Dominic d'Este estaba inmerso en un monólogo sobre el programa de reubicaciones, en el que defendía apasionadamente la actitud del gobierno, que sólo concedía permisos para las reubicaciones durante el invierno. Ella asentía de vez en cuando para alentarle a seguir hablando y, mientras tanto, podía pensar libremente en lo que le diera la gana. Decididamente, ese candidato carecía de carisma. A pesar de ser una persona cálida, encantadora y llena de personalidad, era también insoportablemente aburrido cuando le brindaban la oportunidad de extenderse en sus temas favoritos, como en ese momento. Pero por lo menos, no era una de esas personas que necesitan asegurarse la atención de su interlocutor. Sonrió irónicamente para sus adentros.

Ya había terminado con el senador Hillier. Para alguien de su posición, éste era un personaje fácil de conocer en Washington, sin que el encuentro resultara extraño o sospechoso. La había impresionado, aunque ella no esperaba otra cosa. Era un hombre dinámico, inteligente y cariñoso. Desde la infancia había sido educado en la antigua tradición norteamericana de que, en el cumplimiento de un cargo público, no había que buscar un interés personal. Y, sin embargo, después de pasar una agradable tarde en su compañía, la doctora Carriol tuvo la sensación de que el senador David Sim Hillier vii estaba profundamente enamorado del poder. Era evidente que no le interesaba ni el dinero ni la posición que le proporcionaba el poder, sino el poder en sí mismo, lo cual, desde el punto de vista de la doctora Carriol, era infinitamente más peligroso. Además, estaba de acuerdo con Moshe Chasen en que Hillier no tenía carisma, porque tenía que trabajar para atraer a los que se movían dentro de su círculo y los engranajes que se movían sin cesar dentro de su mente, se podían percibir en la expresión de sus ojos. Y, desde luego, el carisma era un fenómeno que se producía sin esfuerzo.

Con ese viaje a Hartford conseguía matar dos pájaros de un tiro, aunque no había viajado hasta allí para contactar con el alcalde. Le hubiera, resultado muy difícil acercarse al doctor Christian y eso era algo que ya presintió al leer sus informes en la carpeta. Pero afortunadamente, a John Wayne se le había ocurrido la idea de hacerle seguir por detectives privados. Y fue una brillante idea, porque cuando el doctor Christian compró el billete de autobús y reservó su habitación en el motel, la doctora Carriol ya se estaba preparando para viajar a Hartford.

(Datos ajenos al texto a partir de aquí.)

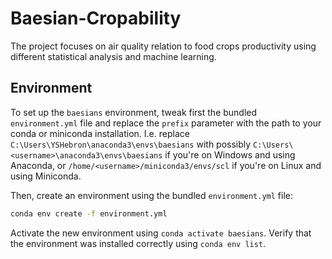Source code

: # Baesian-Cropability

The project focuses on air quality relation to food crops productivity using different statistical analysis and machine learning.

## Environment

To set up the `baesians` environment, tweak first the bundled `environment.yml` file and replace the `prefix` parameter with the path to your conda or miniconda installation. I.e. replace `C:\Users\YSHebron\anaconda3\envs\baesians` with possibly `C:\Users\<username>\anaconda3\envs\baesians` if you're on Windows and using Anaconda, or `/home/<username>/miniconda3/envs/scl` if you're on Linux and using Miniconda.

Then, create an environment using the bundled `environment.yml` file:

```sh
conda env create -f environment.yml
```

Activate the new environment using `conda activate baesians`. Verify that the environment was installed correctly using `conda env list`.
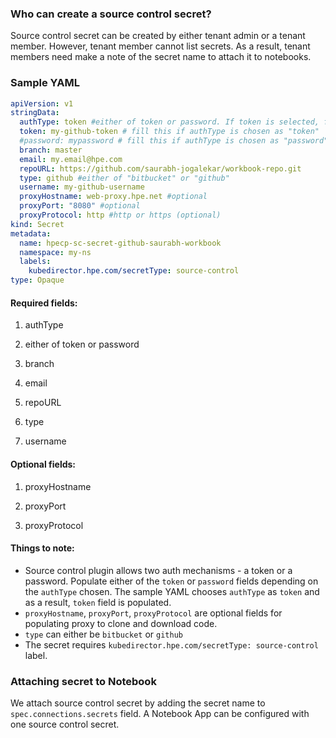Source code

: ### Who can create a source control secret?

Source control secret can be created by either tenant admin or a tenant member. However, tenant member cannot list secrets. As a result, tenant members need make a note of the secret name to attach it to notebooks.

 
### Sample YAML

 
```yaml
apiVersion: v1
stringData:
  authType: token #either of token or password. If token is selected, fill "token" field with token, otherwise "password" with password
  token: my-github-token # fill this if authType is chosen as "token"
  #password: mypassword # fill this if authType is chosen as "password"
  branch: master 
  email: my.email@hpe.com
  repoURL: https://github.com/saurabh-jogalekar/workbook-repo.git
  type: github #either of "bitbucket" or "github"
  username: my-github-username
  proxyHostname: web-proxy.hpe.net #optional 
  proxyPort: "8080" #optional 
  proxyProtocol: http #http or https (optional)
kind: Secret
metadata:
  name: hpecp-sc-secret-github-saurabh-workbook
  namespace: my-ns
  labels:
    kubedirector.hpe.com/secretType: source-control
type: Opaque
```
 
#### Required fields:

1. authType

2. either of token or password

3. branch

4. email

5. repoURL

6. type

7. username

 
#### Optional fields:

1. proxyHostname

2. proxyPort

3. proxyProtocol

 
#### Things to note:
 - Source control plugin allows two auth mechanisms - a token or a password. Populate either of the `token` or `password` fields depending on the `authType` chosen. The sample YAML chooses `authType` as `token` and as a result, `token` field is populated.
 - `proxyHostname`, `proxyPort`, `proxyProtocol` are optional fields for populating proxy to clone and download code.
 - `type` can either be `bitbucket` or `github`
 - The secret requires `kubedirector.hpe.com/secretType: source-control` label.

 

 
### Attaching secret to Notebook

We attach source control secret by adding the secret name to `spec.connections.secrets` field. A Notebook App can be configured with one source control secret.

De repente, descubrió que allí también se encontraba el alcalde de Detroit. Por supuesto, le pareció lógico que asistiera al juicio de Marcus. Hartford era una ciudad norteña, y aparte del material del juicio en sí, las tomas cinematográficas que se hicieran en Hartford, podrían ser aprovechadas para distintas emisiones de su programa «Ciudad Norteña». Había dedicado ese día al alcalde, con quien había trabado relación a través de un amigo común, el doctor Samuel Abraham. Dominic d'Este sabía lo suficiente sobre ella para desear que fuera su aliada y consideraba que podía serle de utilidad en Washington, en sus luchas por conseguir trabajo para Detroit. Por lo tanto, a la doctora Carriol no le resultó nada difícil pasar con él una tarde, en la que le vio dirigir a su equipo de televisión y finalizar ese día con esa comida tete á tete.